Quote from: Matt on December 23, 2020, 01:47:09 PMIf rendering with the path tracer, Enviro Light only affects the atmosphere and cloud layer v2. So if that changes the dots then the dots are samples of the atmosphere. Does it render like this if you don't have stars? What is the colour of the surface? It may be undersampling due to low albedo and low light.

The surface is just the based Colour shader from default scene. It is just the default scene with a new seed and a stata shader. And yeah there is no issue without the stars.

WAS

Loading up the first save which is just the default scene with pasted star background and giving it a render to be sure.

WAS

#8
Yeah, same issue. Without stars no issue.

If the terrain is sampling such small reflected shapes (of light) from so far away, I can absolutely see why it's having trouble in peoples scenes and slowing down with the terrain near the camera at the bottom of the shot with refraction.

Edit: I'd imagine a global luminosity max distance would help for it's light reach. I don't see why it should be finite.

Matt

#9
Quote from: WAS on December 23, 2020, 01:48:49 PMMy issue is it worked before

By now you probably know what my next suggestion will be. Whenever you think something has changed for the worse, try it in older build to be sure, so we are not chasing a red herring. If it worked before there was probably something different about the way you did it last time, so see if you can find out what that was.
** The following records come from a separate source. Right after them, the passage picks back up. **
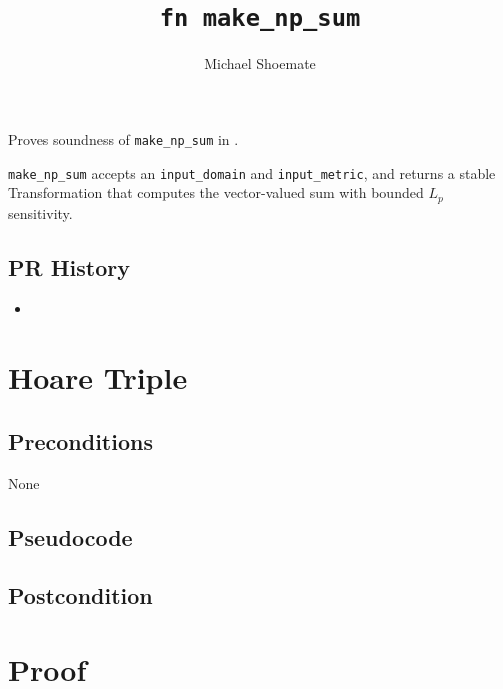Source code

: \documentclass{article}
\title{\texttt{fn make\_np\_sum}}
\author{Michael Shoemate}
\begin{document}
\maketitle

\contrib

Proves soundness of \texttt{make\_np\_sum} in .

\texttt{make\_np\_sum} accepts an \texttt{input\_domain} and \texttt{input\_metric},
and returns a stable Transformation that computes the vector-valued sum with bounded $L_p$ sensitivity.

\subsection*{PR History}
\begin{itemize}
    \item {}
\end{itemize}

\section{Hoare Triple}

\subsection*{Preconditions}
None

\subsection*{Pseudocode}


\subsection*{Postcondition}


\section{Proof}
\end{document}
Help the renderer by creating a separate blurry version of the sky for the path tracer to sample, invisible to the camera but visible to other rays.
Just because milk is white doesn't mean that clouds are made of milk.

WAS

I'm not sure how I could do anything other than luminous points on a background sphere? That's all I ever have done. But I have done night shots with my stars before. Perhaps I wasn't path tracing like I wanted, was the issue. Even if it didn't, or did, it's a bug, Matt. A non-reflective surface shouldn't be reflecting points, and this is clearly going to slow down scenes, and is probably what we've been complaining about for over a year now with the PT renderer.

The procedural luminosity can't get "blurry" as it's function based.

And I don't think cheating this, just for stars is appropriate when this is clearly going to impact any scene significantly, only masked by lighting. There should be no reflection on anything unless applied, really, even in PT, regardles of "realism". If the user doesn't want it there, but PT to effect other things, that should be how it is imo. Applying a reflection shader can provide that realism if needed.

WAS

#11
Also, holding the stars out (invisible) still applies the same effect on the ground, so I'd imagine you'd have to do it in post. Certainly wouldn't want to mess around with blurring image maps and using crap based assets (also the star maps I have in spherical are very tightly packed of even smaller points).

Matt

I understand your frustration with this, but I hope you can understand that it's not a bug, it's a fundamental problem with sampling a high frequency, sparse signal. Any path tracer will struggle with this particular setup, but could probably reduce the noise by choosing a low number for the max sample intensity (which some renderers make available in render settings).

To render a diffuse surface the renderer sends out many rays per pixel. If 999/1000 rays hit empty sky, most pixels will not see any starlight, only a few pixels will hit starlight. If this were a bright scene we would call these bright pixels fireflies and they would be dealt with by clamping the max brightness, but in a dark scene like yours they are dim enough not to be clamped.
Just because milk is white doesn't mean that clouds are made of milk.

WAS

The problem I see is it even sampling the low luminosity stars, so far away to begin with. And in usual instances with luminosity, the light reflected is a huuuge circular blob representation of what it's reflecting. This isn't even representative of light reflection (diffusion) but mirror reflection.

I mean, take a night with no moon, but stars, in the middle of the mountains, it's usually pitch black on the ground, so much so you're going to hurt yourself. Starlight isn't doing anything to help you.

WAS

That's why I mentioned some sort of global max distance for luminosity sources. Seems they're creating pollution for the renderer.